Published on

Defuddle — Get the Main Content of Any Page as Markdown

Authors
  • avatar
    Name
    Hoang Nguyen
    LinkedIn
Defuddle — Web Content Extractor

If you have ever tried to extract the main content from a web page — for an AI pipeline, a knowledge base, or just your own notes — you know the pain. Sidebars, ads, footers, cookie banners, comment sections. Every page is different. Cleaning all of that up is a mess.

Defuddle solves this. One library. Clean content. Markdown output.

What: A Smarter Content Extractor

Defuddle (verb: to remove unnecessary elements from a web page, and make it easily readable) is an open-source JavaScript library created by Steph Ango (@kepano), the CEO of Obsidian. It was originally built for the Obsidian Web Clipper and has since been released as a standalone tool.

At its core, Defuddle does three things:

  • Extracts the main content from any web page by removing clutter (comments, sidebars, headers, footers, ads)
  • Standardizes HTML elements like footnotes, math equations, and code blocks into a consistent structure
  • Converts the cleaned HTML to Markdown (optional), making it ready for downstream tools like LLMs, note-taking apps, or static site generators

Output Properties

When you call defuddle.parse(), you get back a rich object with:

PropertyDescription
contentCleaned HTML of the main content
titleArticle title
descriptionSummary or meta description
authorAuthor name
publishedPublication date
siteWebsite name
domainDomain name
faviconFavicon URL
imageMain image URL
languageLanguage (BCP 47 format)
wordCountTotal words in the extracted content
parseTimeTime taken to parse (ms)
schemaOrgDataRaw schema.org structured data

This is significantly more metadata than what Mozilla Readability provides out of the box.

Why: The Problem with Readability

For years, Mozilla's Readability was the go-to library for extracting page content. It powers Firefox's Reader View. But it has some limitations:

  • Too aggressive — it sometimes removes content that is actually part of the article
  • No standardization — footnotes, math blocks, and code blocks come out inconsistently depending on the source HTML
  • No Markdown output — you need a separate tool like Turndown to convert
  • No metadata extraction — you get the content but not the author, date, or structured data

Defuddle was designed to address all of these. It uses a multi-pass detection system that can recover when initial attempts return no content, making it more forgiving while still maintaining accuracy. It also analyzes a page's mobile styles to identify elements that can be safely hidden or removed — a clever technique that catches things Readability misses.

How: Getting Started

Install

npm install defuddle

Browser Usage

import Defuddle from 'defuddle'

const defuddle = new Defuddle(document)
const result = defuddle.parse()

console.log(result.title)
console.log(result.content)
console.log(result.author)

Node.js Usage

import { Defuddle } from 'defuddle/node'

const result = await Defuddle(html, {
  markdown: true,
  debug: false
})

console.log(result.markdown) // clean Markdown output

CLI Usage

# Parse a URL and output Markdown
defuddle https://example.com/article --markdown

# Output as JSON with all metadata
defuddle https://example.com/article --json

The defuddle.md Trick

The coolest feature: you can prepend defuddle.md/ before any URL to instantly get the Markdown version of that page.

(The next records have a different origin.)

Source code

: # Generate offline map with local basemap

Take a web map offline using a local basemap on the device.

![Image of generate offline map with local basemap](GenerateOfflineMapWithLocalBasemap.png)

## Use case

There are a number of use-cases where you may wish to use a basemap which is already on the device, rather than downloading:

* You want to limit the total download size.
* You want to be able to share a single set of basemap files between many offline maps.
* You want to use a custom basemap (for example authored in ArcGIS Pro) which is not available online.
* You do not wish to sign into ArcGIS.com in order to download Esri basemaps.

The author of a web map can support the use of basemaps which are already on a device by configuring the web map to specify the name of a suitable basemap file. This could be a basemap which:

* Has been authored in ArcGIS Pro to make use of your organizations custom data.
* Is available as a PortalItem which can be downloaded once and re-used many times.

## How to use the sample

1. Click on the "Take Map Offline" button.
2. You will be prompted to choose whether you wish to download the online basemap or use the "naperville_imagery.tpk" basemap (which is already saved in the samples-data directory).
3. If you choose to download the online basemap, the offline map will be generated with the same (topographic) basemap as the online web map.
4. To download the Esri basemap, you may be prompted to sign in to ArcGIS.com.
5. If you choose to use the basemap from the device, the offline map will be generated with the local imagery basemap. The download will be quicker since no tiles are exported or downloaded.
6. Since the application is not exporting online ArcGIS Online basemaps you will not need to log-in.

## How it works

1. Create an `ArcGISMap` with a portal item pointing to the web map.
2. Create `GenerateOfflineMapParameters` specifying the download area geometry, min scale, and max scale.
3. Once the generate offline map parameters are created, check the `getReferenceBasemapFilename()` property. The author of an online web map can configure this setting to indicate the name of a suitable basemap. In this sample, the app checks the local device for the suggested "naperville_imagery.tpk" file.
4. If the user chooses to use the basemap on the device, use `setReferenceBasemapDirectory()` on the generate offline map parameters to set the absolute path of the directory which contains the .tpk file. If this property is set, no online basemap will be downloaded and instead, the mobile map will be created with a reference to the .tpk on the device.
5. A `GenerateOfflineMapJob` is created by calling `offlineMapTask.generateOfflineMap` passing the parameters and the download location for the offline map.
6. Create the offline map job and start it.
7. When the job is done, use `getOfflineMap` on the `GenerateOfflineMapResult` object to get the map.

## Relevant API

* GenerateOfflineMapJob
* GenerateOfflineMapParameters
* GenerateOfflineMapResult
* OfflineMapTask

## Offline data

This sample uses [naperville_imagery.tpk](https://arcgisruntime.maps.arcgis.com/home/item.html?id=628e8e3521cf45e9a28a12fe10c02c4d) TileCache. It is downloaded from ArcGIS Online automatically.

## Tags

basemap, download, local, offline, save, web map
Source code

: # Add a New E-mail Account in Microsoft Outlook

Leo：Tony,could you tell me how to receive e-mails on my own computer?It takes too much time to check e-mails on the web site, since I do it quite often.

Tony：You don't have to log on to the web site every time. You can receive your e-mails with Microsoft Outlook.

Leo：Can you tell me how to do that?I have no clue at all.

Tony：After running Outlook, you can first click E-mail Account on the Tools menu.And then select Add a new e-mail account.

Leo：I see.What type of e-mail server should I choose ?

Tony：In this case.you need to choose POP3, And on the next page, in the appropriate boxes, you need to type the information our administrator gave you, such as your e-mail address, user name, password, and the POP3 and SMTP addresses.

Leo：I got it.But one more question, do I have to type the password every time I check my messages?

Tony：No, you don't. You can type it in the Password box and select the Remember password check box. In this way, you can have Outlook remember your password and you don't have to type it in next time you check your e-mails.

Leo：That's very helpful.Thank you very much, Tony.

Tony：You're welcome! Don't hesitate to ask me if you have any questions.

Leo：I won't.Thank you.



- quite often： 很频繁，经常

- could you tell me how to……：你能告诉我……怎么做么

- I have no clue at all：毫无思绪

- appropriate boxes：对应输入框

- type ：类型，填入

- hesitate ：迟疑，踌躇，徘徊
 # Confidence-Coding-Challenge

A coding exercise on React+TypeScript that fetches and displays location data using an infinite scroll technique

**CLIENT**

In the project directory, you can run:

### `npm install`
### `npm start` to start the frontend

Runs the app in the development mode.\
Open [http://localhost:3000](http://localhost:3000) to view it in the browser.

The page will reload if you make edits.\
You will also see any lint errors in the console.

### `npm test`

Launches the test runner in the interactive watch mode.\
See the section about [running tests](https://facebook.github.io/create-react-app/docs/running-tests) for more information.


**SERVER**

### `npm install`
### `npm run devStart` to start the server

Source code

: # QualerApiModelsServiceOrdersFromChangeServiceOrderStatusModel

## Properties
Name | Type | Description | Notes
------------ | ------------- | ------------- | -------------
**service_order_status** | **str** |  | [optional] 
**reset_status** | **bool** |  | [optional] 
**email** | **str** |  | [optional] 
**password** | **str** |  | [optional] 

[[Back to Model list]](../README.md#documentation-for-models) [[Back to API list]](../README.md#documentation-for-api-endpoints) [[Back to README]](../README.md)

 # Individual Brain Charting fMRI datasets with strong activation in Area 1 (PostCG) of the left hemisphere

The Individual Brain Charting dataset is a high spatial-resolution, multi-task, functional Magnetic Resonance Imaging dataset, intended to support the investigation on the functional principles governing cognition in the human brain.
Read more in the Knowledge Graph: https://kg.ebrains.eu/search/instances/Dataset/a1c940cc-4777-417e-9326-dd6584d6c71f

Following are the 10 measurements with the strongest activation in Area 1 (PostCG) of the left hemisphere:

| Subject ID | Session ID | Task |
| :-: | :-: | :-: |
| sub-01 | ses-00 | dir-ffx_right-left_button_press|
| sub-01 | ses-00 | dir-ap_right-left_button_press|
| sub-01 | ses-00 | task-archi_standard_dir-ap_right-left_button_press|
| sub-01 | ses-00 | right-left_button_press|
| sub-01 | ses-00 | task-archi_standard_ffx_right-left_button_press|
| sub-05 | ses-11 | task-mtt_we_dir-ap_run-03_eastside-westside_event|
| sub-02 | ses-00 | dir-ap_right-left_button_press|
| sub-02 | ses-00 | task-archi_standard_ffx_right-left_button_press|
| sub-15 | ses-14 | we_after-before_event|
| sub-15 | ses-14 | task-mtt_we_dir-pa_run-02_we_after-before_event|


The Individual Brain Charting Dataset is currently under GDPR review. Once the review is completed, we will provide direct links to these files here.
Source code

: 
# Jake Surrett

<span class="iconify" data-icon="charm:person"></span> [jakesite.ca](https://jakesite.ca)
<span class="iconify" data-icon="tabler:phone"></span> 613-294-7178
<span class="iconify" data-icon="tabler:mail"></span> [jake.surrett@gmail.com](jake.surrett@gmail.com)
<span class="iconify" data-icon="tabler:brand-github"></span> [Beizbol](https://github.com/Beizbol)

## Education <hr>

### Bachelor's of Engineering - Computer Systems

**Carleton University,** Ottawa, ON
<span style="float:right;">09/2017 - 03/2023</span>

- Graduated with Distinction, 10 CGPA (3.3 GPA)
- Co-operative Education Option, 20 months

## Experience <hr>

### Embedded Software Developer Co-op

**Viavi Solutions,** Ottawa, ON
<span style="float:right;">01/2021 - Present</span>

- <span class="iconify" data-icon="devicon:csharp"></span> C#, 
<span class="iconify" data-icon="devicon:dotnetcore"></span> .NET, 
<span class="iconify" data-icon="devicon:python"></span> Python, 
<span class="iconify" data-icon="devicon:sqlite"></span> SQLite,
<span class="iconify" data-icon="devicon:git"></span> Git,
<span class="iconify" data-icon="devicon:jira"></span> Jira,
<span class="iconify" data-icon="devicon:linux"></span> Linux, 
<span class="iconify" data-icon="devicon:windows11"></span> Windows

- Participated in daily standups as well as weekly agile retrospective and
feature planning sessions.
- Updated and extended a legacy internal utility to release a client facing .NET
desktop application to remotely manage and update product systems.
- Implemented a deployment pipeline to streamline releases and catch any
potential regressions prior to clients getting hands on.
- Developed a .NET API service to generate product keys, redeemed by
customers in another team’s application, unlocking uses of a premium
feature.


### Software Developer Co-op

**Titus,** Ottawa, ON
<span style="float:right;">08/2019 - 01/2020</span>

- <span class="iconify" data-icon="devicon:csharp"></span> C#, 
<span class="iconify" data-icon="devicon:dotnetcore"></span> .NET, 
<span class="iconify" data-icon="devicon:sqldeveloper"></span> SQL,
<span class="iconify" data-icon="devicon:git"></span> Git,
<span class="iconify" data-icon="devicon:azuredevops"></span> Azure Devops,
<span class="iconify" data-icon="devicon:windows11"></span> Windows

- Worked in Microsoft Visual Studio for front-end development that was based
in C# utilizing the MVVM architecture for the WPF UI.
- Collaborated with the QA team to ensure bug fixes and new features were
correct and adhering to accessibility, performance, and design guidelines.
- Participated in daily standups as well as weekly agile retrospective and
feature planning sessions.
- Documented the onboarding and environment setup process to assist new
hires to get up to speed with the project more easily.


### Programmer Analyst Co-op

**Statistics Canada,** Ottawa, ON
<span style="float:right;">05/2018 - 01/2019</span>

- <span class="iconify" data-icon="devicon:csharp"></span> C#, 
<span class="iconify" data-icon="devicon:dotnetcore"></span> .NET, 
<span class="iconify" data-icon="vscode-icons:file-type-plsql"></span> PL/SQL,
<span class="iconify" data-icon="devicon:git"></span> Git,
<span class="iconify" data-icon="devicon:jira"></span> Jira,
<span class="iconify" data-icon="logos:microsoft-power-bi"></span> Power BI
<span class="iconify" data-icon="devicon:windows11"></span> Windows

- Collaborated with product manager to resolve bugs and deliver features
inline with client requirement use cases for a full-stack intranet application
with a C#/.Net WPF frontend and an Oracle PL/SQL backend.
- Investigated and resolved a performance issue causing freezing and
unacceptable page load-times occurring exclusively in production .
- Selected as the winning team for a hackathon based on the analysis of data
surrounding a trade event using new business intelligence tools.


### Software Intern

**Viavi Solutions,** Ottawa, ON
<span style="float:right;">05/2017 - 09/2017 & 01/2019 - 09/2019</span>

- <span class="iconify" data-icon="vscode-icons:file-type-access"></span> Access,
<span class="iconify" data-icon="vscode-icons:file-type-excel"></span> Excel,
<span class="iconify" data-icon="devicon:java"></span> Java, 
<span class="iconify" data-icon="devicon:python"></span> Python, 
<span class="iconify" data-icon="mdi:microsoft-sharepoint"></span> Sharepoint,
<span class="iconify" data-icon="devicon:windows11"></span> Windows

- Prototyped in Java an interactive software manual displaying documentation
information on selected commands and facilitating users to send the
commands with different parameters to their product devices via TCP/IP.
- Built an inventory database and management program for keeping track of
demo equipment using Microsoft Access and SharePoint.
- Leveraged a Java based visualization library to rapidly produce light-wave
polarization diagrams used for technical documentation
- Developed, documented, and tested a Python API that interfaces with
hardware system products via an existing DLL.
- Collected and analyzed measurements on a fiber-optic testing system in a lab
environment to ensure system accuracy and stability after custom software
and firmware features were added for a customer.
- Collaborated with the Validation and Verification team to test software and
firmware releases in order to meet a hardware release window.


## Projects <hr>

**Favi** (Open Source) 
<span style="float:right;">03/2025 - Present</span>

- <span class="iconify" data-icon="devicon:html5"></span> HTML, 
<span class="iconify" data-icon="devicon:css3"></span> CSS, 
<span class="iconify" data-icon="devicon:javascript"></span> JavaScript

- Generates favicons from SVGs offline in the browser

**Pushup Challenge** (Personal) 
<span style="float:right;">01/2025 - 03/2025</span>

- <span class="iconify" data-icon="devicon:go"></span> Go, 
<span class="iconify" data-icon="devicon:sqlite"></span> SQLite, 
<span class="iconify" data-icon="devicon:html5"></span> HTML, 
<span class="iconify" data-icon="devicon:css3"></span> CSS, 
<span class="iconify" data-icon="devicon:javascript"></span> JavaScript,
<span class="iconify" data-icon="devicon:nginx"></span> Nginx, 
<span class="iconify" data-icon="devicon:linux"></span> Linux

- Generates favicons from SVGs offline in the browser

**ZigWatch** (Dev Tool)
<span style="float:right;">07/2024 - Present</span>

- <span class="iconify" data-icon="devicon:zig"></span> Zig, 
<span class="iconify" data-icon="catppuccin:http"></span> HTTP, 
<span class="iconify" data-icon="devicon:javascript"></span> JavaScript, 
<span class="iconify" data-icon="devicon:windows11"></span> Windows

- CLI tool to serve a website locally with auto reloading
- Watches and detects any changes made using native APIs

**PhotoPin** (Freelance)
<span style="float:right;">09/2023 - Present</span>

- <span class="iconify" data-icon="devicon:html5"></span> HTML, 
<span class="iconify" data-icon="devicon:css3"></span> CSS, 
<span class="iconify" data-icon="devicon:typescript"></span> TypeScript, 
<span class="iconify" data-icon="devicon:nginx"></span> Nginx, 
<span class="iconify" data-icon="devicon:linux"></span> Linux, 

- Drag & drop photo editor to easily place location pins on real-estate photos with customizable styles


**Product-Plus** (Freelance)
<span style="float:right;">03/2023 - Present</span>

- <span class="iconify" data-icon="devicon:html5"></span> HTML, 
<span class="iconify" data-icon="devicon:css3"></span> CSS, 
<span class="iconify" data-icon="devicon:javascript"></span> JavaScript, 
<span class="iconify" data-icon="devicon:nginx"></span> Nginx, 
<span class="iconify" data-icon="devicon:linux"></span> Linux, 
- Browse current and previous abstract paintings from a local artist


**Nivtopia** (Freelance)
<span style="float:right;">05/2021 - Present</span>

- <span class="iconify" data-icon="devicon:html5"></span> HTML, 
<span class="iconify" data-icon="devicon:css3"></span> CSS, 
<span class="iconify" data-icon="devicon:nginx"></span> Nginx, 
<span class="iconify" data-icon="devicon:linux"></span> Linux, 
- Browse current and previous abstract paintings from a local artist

For example:

https://defuddle.md/https://example.com/some-article

This works via curl too — perfect for quick scripts or AI pipelines.

Bundle Variants

Defuddle ships three bundles depending on your use case:

  • Core (defuddle) — lightweight, handles most use cases including math content
  • Full (defuddle/full) — includes additional fallbacks for math equation parsing (MathML ↔ LaTeX)
  • Node (defuddle/node) — optimized for Node.js with JSDOM, includes full capabilities

When to Use Defuddle

  • AI/LLM pipelines — feed clean Markdown content to your models instead of raw HTML soup
  • Web clipping — save articles to your notes app (Obsidian, Notion, etc.) with proper formatting
  • Content aggregation — extract and normalize content from multiple sources
  • SEO analysis — pull structured metadata from competitor pages
  • Research tools — build your own read-it-later app with clean content extraction

P/S: I found Defuddle while exploring tools for my own content pipeline. The fact that it is built by the same person behind Obsidian gives me confidence it will be maintained and improved. If you are building anything that touches web content extraction, give it a try — it is genuinely better than Readability for most use cases.